From the entries that follow, copy exactly the lines beginning at the line holding "by Kate Atkinson**" and continuing through the line holding "Highly recommend.".

^^^^^^^^

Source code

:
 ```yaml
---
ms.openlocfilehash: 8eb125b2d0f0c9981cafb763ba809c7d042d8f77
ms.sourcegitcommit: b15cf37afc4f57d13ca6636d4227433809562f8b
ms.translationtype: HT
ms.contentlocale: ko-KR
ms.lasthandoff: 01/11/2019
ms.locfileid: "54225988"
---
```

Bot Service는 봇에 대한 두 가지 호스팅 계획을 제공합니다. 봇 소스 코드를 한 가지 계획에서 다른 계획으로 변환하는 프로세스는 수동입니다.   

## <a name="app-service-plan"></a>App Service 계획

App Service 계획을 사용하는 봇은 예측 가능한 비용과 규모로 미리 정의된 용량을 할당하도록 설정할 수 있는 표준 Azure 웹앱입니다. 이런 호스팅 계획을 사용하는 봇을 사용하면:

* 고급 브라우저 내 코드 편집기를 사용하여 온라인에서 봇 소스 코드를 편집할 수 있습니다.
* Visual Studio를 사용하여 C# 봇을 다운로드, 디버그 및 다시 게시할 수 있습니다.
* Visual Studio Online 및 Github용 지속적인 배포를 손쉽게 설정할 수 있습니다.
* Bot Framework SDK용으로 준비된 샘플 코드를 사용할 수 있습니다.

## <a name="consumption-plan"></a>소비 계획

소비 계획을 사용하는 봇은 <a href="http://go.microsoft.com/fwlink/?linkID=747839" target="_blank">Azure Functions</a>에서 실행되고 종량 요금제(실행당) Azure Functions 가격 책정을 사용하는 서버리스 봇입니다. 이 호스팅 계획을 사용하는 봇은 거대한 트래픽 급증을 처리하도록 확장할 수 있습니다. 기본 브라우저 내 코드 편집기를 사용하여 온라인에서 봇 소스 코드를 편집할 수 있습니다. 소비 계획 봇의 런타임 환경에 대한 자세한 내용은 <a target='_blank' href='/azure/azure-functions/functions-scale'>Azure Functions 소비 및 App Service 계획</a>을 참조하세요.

^^^^^^^^

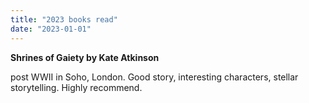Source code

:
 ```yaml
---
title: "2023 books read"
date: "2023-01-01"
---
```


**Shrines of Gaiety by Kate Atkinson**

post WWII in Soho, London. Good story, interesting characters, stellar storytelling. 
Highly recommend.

^^^^^^^^

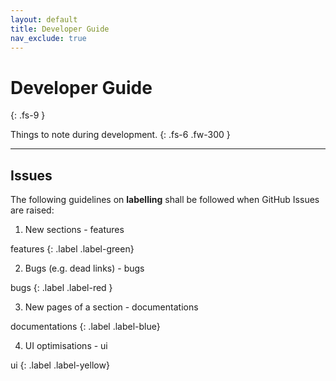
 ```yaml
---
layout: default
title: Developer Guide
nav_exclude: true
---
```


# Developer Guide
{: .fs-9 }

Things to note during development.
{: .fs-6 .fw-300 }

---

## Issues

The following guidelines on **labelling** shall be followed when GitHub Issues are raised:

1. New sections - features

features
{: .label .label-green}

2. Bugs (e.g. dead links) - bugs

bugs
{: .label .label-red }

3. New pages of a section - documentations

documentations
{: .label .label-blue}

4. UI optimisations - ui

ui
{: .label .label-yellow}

^^^^^^^^

Answer to this exercise
**Shrines of Gaiety by Kate Atkinson**

post WWII in Soho, London. Good story, interesting characters, stellar storytelling. 
Highly recommend.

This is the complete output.